We were there during our spell of outrageously good weather.

One of the delights of that particular place was cruising the beach in our inflatable, Smooches, and watching the wildlife from close up.


 

Cooper Bay
Selfie with strangers
Cooper Bay was the one place where we had a close encounter with cruise ship goings-on.  The Zod in the picture above actually tapped into our anchored dinghy in an effort to make sure that the punters got a good view.  Or to make sure we knew who was cool and who was new.  Or something like that.

Alisa got ropeable.  She is, after all, now officially Australian, and therefore allowed to occasionally spit the dummy.

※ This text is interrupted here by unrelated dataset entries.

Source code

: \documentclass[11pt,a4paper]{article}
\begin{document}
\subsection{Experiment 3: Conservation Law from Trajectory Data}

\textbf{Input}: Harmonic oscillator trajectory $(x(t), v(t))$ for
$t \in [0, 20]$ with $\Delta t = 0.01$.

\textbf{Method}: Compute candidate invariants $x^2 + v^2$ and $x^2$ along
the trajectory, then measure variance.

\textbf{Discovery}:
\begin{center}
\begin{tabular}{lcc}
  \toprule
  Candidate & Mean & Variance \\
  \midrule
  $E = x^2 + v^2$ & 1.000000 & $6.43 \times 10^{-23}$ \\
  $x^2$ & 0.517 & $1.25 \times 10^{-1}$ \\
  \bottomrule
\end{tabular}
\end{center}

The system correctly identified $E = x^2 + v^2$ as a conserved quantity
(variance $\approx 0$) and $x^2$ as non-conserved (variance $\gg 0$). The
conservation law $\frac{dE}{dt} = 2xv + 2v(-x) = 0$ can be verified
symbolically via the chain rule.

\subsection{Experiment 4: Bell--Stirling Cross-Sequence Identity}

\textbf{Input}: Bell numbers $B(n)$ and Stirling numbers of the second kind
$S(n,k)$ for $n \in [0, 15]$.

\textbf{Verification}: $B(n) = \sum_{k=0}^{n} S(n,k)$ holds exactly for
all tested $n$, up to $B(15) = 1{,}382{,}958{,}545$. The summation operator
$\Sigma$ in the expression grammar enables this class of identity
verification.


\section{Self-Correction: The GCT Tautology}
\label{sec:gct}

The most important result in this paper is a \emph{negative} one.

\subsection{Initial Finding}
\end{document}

Luckily (below) the Galactics don't stay down for long.


We also got ashore at Cooper Bay, being very careful to follow the rules concerning various closed/open areas.  One hundred meters this way - ok.  One hundred meters that way - you must not do this!  The rules are for the greater good!

As our good friend back in the Falklands says, South Georgia is that perfect experiment, a government without any population to be responsible to.

Macaronis on land...
...and macaroni at sea.
After a delightful few days on the south end, it became time to bid a fond farewell to Cooper Bay and make tracks back to the northwest.

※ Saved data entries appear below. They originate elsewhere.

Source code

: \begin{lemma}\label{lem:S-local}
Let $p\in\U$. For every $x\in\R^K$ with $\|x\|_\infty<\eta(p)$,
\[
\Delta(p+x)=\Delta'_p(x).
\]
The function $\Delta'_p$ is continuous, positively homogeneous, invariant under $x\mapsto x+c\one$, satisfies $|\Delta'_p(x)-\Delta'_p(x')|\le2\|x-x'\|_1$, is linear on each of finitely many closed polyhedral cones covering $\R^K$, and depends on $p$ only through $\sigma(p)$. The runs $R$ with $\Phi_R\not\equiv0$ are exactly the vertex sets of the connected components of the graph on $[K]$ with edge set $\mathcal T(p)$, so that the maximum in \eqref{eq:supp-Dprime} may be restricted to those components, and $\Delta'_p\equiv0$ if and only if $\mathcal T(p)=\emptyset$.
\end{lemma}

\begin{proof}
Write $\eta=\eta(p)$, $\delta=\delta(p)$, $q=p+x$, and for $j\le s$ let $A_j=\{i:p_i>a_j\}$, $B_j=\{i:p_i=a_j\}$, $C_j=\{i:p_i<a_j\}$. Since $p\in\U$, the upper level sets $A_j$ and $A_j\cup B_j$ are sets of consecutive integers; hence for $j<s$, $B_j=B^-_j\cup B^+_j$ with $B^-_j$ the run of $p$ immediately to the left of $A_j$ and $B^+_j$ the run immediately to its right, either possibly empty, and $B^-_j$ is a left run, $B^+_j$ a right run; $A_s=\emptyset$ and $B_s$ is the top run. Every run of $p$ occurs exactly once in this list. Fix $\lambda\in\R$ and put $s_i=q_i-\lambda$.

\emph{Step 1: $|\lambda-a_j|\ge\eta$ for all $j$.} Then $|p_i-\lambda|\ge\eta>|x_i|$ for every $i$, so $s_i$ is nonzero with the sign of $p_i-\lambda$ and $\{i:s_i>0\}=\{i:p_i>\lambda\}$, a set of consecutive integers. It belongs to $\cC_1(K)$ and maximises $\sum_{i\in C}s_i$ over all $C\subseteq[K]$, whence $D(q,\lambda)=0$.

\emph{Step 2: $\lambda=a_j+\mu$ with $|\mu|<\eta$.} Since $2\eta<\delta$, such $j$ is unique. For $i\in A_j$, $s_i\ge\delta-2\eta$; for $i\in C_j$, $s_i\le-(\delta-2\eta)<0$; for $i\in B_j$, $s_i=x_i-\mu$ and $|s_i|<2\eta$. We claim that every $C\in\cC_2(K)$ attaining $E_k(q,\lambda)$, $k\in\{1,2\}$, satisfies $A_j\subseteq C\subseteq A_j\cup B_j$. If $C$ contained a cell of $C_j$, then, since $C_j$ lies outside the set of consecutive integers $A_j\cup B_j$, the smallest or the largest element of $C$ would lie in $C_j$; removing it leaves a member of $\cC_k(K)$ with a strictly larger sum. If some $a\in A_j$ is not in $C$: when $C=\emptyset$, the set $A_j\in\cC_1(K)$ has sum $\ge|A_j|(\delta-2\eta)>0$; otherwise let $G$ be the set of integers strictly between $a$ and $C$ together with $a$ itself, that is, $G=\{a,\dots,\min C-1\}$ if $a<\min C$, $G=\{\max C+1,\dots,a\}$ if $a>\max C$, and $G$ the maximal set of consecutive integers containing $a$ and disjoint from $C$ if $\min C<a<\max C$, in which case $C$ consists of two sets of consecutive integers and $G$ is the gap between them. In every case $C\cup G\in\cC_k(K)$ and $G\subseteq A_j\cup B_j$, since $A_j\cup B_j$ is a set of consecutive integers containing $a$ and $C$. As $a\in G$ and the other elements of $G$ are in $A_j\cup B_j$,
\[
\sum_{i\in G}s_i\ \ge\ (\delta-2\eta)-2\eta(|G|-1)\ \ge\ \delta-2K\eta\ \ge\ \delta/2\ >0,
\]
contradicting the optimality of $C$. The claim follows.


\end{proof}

There were still some great spots to check out upwind of Grytviken, the "port of entry", and we were keen to use the tail end of our 11-day run of miracle weather to get to them.

No dust on us, mate.

North to the future!
I'm modeling the freezer suit that Lars the Swedish singlehander passed on to me in Puerto Montt.
What a refuge on a chilly day.  Any fool can have a wheelhouse.
Here and below - the views on the way

Still calm calm calm
There is so much climbing to do in South Georgia.  I can't imagine that ten percent of these routes have been done yet.  Given the dual demands of having the energy of your twenties to get up them, and the budget of your forties to get you and your friends there on your own yacht, I imagine it will be this way for a long time to come.

A day of traveling from Cooper Bay got us back to the perfect shelter of Ocean Harbour.

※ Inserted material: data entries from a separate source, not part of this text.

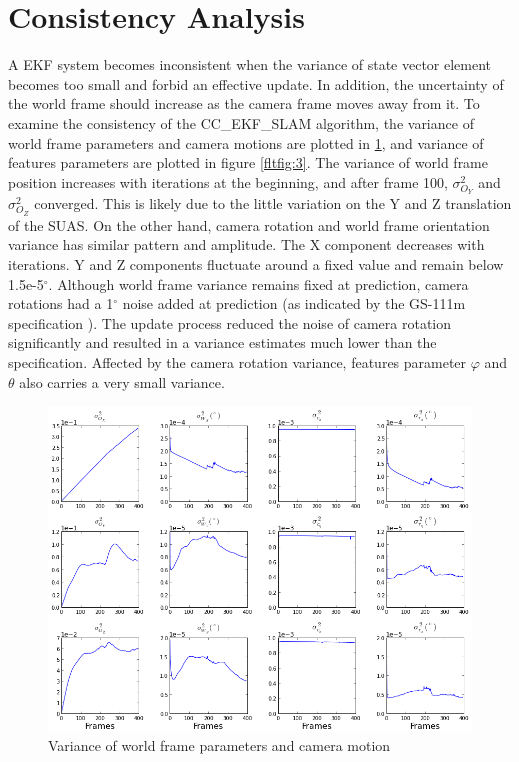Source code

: \section{Consistency Analysis}\label{sec:flight-consistency}
A EKF system becomes inconsistent when the variance of state vector
element becomes too small and forbid an effective update. In addition,
the uncertainty of the world frame should increase as the camera frame
moves away from it. To examine the consistency of the CC\_EKF\_SLAM
algorithm, the variance of world frame parameters and camera motions
are plotted in \ref{fltfig:120}, and variance of features parameters
are plotted in figure \ref{fltfig:3}. The variance of world frame
position increases with iterations at the beginning, and after frame
100, $\sigma^2_{O_Y}$ and $\sigma^2_{O_Z}$ converged. This is
likely due to the little variation on the Y and Z translation of the
SUAS. On the other hand, camera rotation and world frame orientation
variance has similar pattern and amplitude. The X component decreases
with iterations. Y and Z components fluctuate around a fixed value and
remain below 1.5e-5$^\circ$. Although world frame variance remains fixed
at prediction, camera rotations had a 1$^\circ$ noise added at
prediction (as indicated by the GS-111m specification
\cite{_athena_????}). The update process reduced the noise of camera
rotation significantly and resulted in a variance estimates much lower
than the specification. Affected by the camera rotation variance,
features parameter $\varphi$ and $\theta$ also carries a very small
variance.


\begin{figure}[h]
\centering
\includegraphics[width=14cm, keepaspectratio=true]
{./Figures/fltfig/cut1/Figure120.png}
\caption{Variance of world frame parameters and camera motion}
\label{fltfig:120}
\end{figure}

Ocean Harbour, with a wreck from a very different era
I feel better - thinking about it all is more than enough to ease the landsickness.

The delights of Husvik await...

Monday, April 18, 2016

Some Places You Go

 Are you tiring of the South Georgia memories?

Gold Harbour
For all the months when we were slowly getting used to the idea of going to South Georgia, those months when possibility was turning into plan, Elias was bugging us to go to the very south end of the island, where we might, among other delights, have a chance of seeing Weddell seals.

I always assumed there was little chance of us making it there.  I wasn't too sure about the anchorages on the south end.  And the stories that you hear about the weather really are atrocious.

But then we got that ten-day period of settled high pressure right in the middle of our visit.  And suddenly everything was easy.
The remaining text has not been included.